でも優秀なだけでなく、正しいマインドを持ち、スピリチュアルを深く理解し、そして、自分の能力をエゴや欲を持たずに使い、社会に還元できる人間を育てるとなると、どうしたらいいのでしょう。このことは私にとっても、しっかりと知恵を絞らなければいけないと日頃から気を配っていることでもあります。

そう考えたら、半田にある「MOA健康塾 和(やわらぎ)」のような施設はスピリチュアル教育で路頭に迷う親にとっては学びの場として決して悪くないかもしれません。またはキリスト教の教会でも、お寺でも同様でしょう。

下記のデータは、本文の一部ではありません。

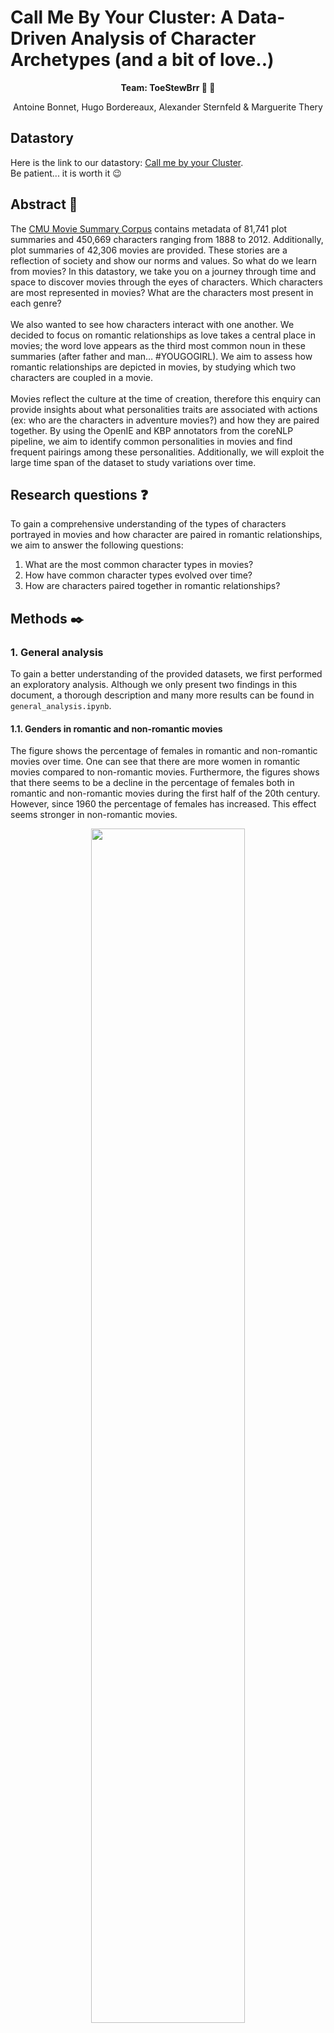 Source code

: # Call Me By Your Cluster: A Data-Driven Analysis of Character Archetypes (and a bit of love..)

<p align="center"><b>Team: ToeStewBrr 🍲 🦶</b></p>
<p align="center">Antoine Bonnet, Hugo Bordereaux, Alexander Sternfeld & Marguerite Thery</p>

## Datastory

Here is the link to our datastory: [Call me by your Cluster](https://bdx786.github.io/). \
Be patient... it is worth it 😉


## Abstract 📰

The [CMU Movie Summary Corpus](http://www.cs.cmu.edu/~ark/personas/) contains metadata of 81,741 plot summaries and 450,669 characters ranging from 1888 to 2012. Additionally, plot summaries of 42,306 movies are provided. These stories are a reflection of society and show our norms and values. So what do we learn from movies? In this datastory, we take you on a journey through time and space to discover movies through the eyes of characters. Which characters are most represented in movies? What are the characters most present in each genre? \
\
We also wanted to see how characters interact with one another. We decided to focus on romantic relationships as love takes a central place in movies; the word love appears as the third most common noun in these summaries (after father and man… #YOUGOGIRL). We aim to assess how romantic relationships are depicted in movies, by studying which two characters are coupled in a movie. \
\
Movies reflect the culture at the time of creation, therefore this enquiry can provide insights about what personalities traits are associated with actions (ex: who are the characters in adventure movies?) and how they are paired together. By using the OpenIE and KBP annotators from the coreNLP pipeline, we aim to identify common personalities in movies and find frequent pairings among these personalities. Additionally, we will exploit the large time span of the dataset to study variations over time.

## Research questions ❓

To gain a comprehensive understanding of the types of characters portrayed in movies and how character are paired in romantic relationships, we aim to answer the following questions:

1. What are the most common character types in movies?
2. How have common character types evolved over time?
3. How are characters paired together in romantic relationships?

## Methods ✒️

### 1. General analysis
To gain a better understanding of the provided datasets, we first performed an exploratory analysis. Although we only present two findings in this document, a thorough description and many more results can be found in `general_analysis.ipynb`. 

#### 1.1. Genders in romantic and non-romantic movies

The figure shows the percentage of females in romantic and non-romantic movies over time. One can see that there are more women in romantic movies compared to non-romantic movies. Furthermore, the figures shows that there seems to be a decline in the percentage of females both in romantic and non-romantic movies during the first half of the 20th century. However, since 1960 the percentage of females has increased. This effect seems stronger in non-romantic movies.

<p align="center" width="100%">
    <img width="70%" src="Images/Gender_over_time.png">
</p>

#### 1.2. Character personalities

As a first step to discovering the personalities that are present in romantic movies, we used the provided TV trope personality types. Characters from approximately 500 movies were classified into 72 character types. From this, we obtained the 10 most common character types among romantic movies as shown below. For those wondering: the defining characteristics of a '*ditz*' are [profound stupidity or quirkiness](https://tvtropes.org/pmwiki/pmwiki.php/Main/TheDitz). 

<p align="center" width="100%">
    <img width="70%" src="Images/Tv_trope_clusters.png">
</p>

Although this gives a rough sketch of the different personality clusters, only 500 of the 42,306 provided movies are considered in this dataset. We have therefore conducted our own analysis directly on the plot summaries to extract couples and character roles. 

### 2. CoreNLP analysis

[**CoreNLP**](https://nlp.stanford.edu/software/) is an NLP toolkit with vast capability created at Stanford University. It runs through a **pipeline** of sequential textual analysis steps called **annotators**. The full list of available annotators is available [here](https://stanfordnlp.github.io/CoreNLP/annotators.html). We will use CoreNLP to extract couples and lovers' persona from the plot summaries. 

#### 2.1. Exploring pre-existing analysis

The authors of the dataset performed a preliminary analysis of the plot summaries using CoreNLP annotators. We used this data to extract the main character and the characters' pair with the most interactions in each movie. We define the main character of a movie as the entity 'PERSON' with the highest number of occurrences in the plot summary; and the principal characters' pair of a movie as the pair with the highest number of common mentions within a sentence over the plot summary. 

However, using common mentions as a proxy for love relationships is a shallow approximation. Even if we restrict ourselves to romantic movies, the assumption that the most interacting pair of characters will be a love couple is too strong. Therefore, we decided to run a customized CoreNLP pipeline with additional annotators to extract more reliable insights. 

#### 2.2. Custom CoreNLP pipeline

We now use a **custom CoreNLP pipeline** to analyze the plot summaries. A complete description of our pipeline is available in the `coreNLP_analysis.ipynb` notebook. Our custom pipeline consists of the following annotators: 

| Annotator | Description |
|------------|------------------------------------------------------------------------------------------------------|
| 1. [Tokenization (tokenize)](https://stanfordnlp.github.io/CoreNLP/tokenize.html) | Turns the whole text into tokens.  |
| 2. [Parts Of Speech (POS)](https://stanfordnlp.github.io/CoreNLP/pos.html) | Tags each token with part of speech labels (e.g. determinants, verbs and nouns). |
| 3. [Lemmatization (lemma)](https://stanfordnlp.github.io/CoreNLP/lemma.html) | Reduces each word to its lemma (e.g. *was* becomes *be*).|
| 4. [Named Entity Recognition (NER)](https://stanfordnlp.github.io/CoreNLP/ner.html) | Identifies named entities from the text, including characters, locations and organizations. |
| 5. [Constituency parsing (parse)](https://stanfordnlp.github.io/CoreNLP/parse.html) | Performs a syntactic analysis of each sentence in the form of a tree. |
| 6. [Coreference resolution (coref)](https://stanfordnlp.github.io/CoreNLP/coref.html) | Aggregates mentions of the same entities in a text (e.g. when 'Harry' and 'he' refer to the same person). |
| 7. [Dependency parsing (depparse)](https://stanfordnlp.github.io/CoreNLP/depparse.html) | Syntactic dependency parser. | 
| 8. [Natural Logic (natlog)](https://stanfordnlp.github.io/CoreNLP/natlog.html)| Identifies quantifier scope and token polarity. Required for OpenIE. |
| 9. [Open Information Extraction (OpenIE)](https://stanfordnlp.github.io/CoreNLP/openie.html) | Identifies relation between words as triples *(subject, relation, object of relation)*. |
| 10. [Knowledge Base Population (KBP)](https://stanfordnlp.github.io/CoreNLP/kbp.html) | Filters meaningful relation triples. |

Note: Due to the weakness of the computing power at our disposition, our analysis is currently restricted to 1491 romantic comedy movies. A broader analysis will be performed on all movies when gaining access to computing clusters.  

It was important to run this customized pipeline to have **depparse** and **KBP** annotators. These annotators allow us to find the characteristics associated with each character along with demographics elements. We also used the KBP annotator to extract relationships between characters.

### 3. Clustering 

For each character, we extracted attributes, agent verbs, patient verbs and tags (title, spouse, age) from coreNLP output. We then embed all descriptive words (actions, attributes, titles) of all characters into a high-dimensional vector space using [spaCy](https://spacy.io/). 

We then weighed the word embedding of each word for each character by their cosine distance to the average semantic vector of words with the same type used for all characters in the dataset. The *cosine distance* is defined as:

$$\text{cosine distance}(x_1, x_2) = 1-\frac{x_1 \cdot x_2}{||x_1||\cdot||x_2||}$$ where $x_1$ and $x_2$ are the vector representations of two words.

To visualize our clusters, we then mapped these high-dimensional descriptive vectors to 50-dimensional space using Principal Component Analysis to prepare the ground for a second dimensionality reduction technique. We now perform [t-SNE dimensionality reduction](https://en.wikipedia.org/wiki/T-distributed_stochastic_neighbor_embedding) on the pre-reduced weighted embeddings. 

Last, we applied DBSCAN clustering to obtain the clusters, which we labeled manually based on the descriptions of the characters. Specifically, we looked at the ten characters that originated from movies with the highest box office revenue in that cluster.

### 3. Findings and future analysis

The answer of the research questions can be find in the datastory. 
    

## Organization within the team 💪
|            | **Task**                                                                                             |
|------------|------------------------------------------------------------------------------------------------------|
| Antoine | Core NLP pipeline with Marguerite : write pipeline and run extraction <br /> Clustering with Alexander: embed and weight descriptions and get the clusters <br /> Label the clusters <br/> Cluster visualization with Alexander and Hugo  <br /> Tidy up repository  |
| Marguerite | Core NLP pipeline with Antoine : write pipeline and run extraction <br /> Create general analysis interactive plots <br /> Write the datastory with Alexander <br /> GitHub expert and final touches      |
| Hugo | Romantic words analysis  <br /> Set up general layout of the website <br />  Cluster visualization with Antoine and Alexander <br /> Assist for website layout                            |
| Alexander | Conduct General Analysis <br /> Clustering with Antoine: embed and weight descriptions and get the clusters <br />  Cluster visualization with Antoine and Hugo <br /> Generate data for interactive cluster visualization with Antoine <br /> Write the datastory with Marguerite <br /> Create wordclouds graph and characters' visualization <br /> Adjust general layout of the website |

## Bonus
    if (permutation(team_name) == professor_name): 
        print('Didn't you notice?')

宗教と聞くだけで、毛嫌いする人はいるかもしれませんが、宗教の悪い面にばかり目を向けず、良い部分を勉強させてもらえば宗教の知恵を子どものスピリチュアル教育に、上手に取り入れることはできますね。

 
我が家では、子どもが小さい頃にそれこそ色々な宗教の集会に連れて行きました。息子は仏教の本も、キリスト教の本も読みます。最近では、様々な宗教の聖者についての歴史書を読んでいました。

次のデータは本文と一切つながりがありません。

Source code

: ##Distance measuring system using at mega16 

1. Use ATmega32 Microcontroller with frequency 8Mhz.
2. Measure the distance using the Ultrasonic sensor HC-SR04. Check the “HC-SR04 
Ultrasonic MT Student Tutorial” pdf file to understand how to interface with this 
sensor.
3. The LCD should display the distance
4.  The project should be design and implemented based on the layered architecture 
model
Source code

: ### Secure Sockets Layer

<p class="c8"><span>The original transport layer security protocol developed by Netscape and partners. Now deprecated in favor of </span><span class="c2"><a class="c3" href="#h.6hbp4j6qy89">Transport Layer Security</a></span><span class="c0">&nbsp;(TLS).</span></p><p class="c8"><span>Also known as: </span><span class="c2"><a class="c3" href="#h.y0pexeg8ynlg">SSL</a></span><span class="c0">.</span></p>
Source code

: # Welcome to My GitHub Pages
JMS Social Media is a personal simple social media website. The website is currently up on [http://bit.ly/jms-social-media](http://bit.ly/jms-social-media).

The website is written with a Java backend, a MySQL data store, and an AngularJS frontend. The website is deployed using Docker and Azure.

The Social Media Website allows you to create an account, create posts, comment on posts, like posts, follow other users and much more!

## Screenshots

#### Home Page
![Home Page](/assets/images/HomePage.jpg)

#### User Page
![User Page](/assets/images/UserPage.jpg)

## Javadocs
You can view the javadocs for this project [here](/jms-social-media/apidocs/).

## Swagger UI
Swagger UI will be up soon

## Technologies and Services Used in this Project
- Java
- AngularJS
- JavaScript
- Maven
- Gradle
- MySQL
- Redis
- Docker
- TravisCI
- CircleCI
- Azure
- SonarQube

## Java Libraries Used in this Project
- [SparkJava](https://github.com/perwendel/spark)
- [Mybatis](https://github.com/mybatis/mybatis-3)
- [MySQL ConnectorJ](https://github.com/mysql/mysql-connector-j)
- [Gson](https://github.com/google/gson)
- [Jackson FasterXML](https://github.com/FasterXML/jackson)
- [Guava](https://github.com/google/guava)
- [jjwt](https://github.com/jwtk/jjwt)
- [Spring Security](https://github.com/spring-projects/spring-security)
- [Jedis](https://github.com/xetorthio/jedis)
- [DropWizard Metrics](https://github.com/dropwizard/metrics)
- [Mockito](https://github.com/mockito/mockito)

政治や宗教の理念はハンマーのようなものではないでしょうか。知識や学問もそうですね。そしてハンマーは、使う人によって良くもなれば悪くもなるのだと思います。だからハンマーが悪いんじゃないんです。ただハンマーを使う私たちの叡智と魂が問われるのだと思います。

私たち親の義務は、ハンマーを無闇に与えるだけでなく、正しいハンマーの使い方も子どもに教えなければいけません。これは私にとっても難問でありますが、あなたはどう思います?